Listed records START

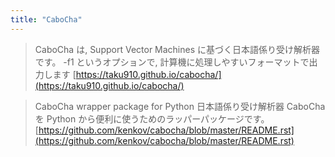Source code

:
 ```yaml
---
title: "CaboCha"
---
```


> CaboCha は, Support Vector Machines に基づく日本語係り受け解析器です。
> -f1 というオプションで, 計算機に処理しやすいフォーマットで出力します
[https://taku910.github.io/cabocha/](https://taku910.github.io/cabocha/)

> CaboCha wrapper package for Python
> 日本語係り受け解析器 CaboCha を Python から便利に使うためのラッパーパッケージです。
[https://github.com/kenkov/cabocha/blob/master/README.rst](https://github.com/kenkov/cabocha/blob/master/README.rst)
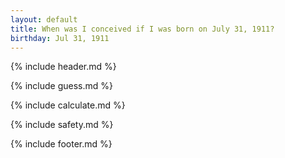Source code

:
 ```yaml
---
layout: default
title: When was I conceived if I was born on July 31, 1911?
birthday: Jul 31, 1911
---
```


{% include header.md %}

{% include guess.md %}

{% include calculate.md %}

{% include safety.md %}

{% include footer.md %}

Listed records END
Listed records START

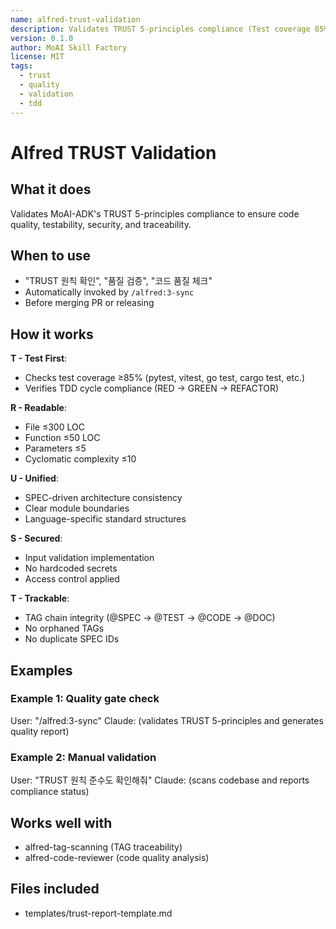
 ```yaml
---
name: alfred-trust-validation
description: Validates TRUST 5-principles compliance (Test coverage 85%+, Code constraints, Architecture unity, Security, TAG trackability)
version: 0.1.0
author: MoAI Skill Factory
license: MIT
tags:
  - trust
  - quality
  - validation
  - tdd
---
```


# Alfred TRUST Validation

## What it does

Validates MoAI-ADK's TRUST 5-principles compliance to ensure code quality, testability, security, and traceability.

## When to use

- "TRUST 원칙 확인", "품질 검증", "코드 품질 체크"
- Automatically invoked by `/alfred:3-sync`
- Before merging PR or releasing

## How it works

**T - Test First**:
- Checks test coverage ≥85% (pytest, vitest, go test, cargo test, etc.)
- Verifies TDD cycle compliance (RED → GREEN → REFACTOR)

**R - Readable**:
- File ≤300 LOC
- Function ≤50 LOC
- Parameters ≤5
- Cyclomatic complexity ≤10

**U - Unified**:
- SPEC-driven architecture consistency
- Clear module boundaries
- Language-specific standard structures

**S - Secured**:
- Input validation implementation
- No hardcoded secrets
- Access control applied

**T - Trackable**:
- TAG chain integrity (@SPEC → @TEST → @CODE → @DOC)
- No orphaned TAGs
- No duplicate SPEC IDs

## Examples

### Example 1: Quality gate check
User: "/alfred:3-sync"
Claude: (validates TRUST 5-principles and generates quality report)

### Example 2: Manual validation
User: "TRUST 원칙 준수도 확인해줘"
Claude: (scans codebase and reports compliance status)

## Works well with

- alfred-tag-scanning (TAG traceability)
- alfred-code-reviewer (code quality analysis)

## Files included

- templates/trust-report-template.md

Listed records END
Listed records START

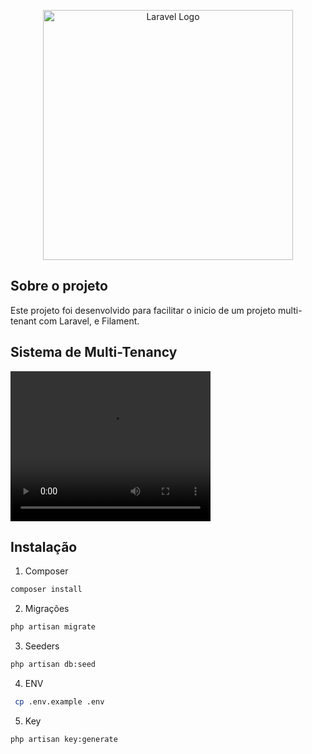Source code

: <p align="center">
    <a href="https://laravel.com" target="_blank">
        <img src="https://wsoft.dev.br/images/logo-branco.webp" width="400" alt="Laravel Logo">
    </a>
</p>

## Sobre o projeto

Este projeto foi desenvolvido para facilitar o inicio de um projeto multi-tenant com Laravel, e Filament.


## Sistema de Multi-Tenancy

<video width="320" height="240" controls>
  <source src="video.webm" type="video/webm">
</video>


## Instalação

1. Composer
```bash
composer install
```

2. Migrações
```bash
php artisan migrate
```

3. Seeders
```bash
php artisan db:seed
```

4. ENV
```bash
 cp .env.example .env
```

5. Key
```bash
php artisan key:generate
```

Listed records END

- **Exercise description**: A single number is needed: how many lines of the material contain the word "principles".

- **Written solution**: 3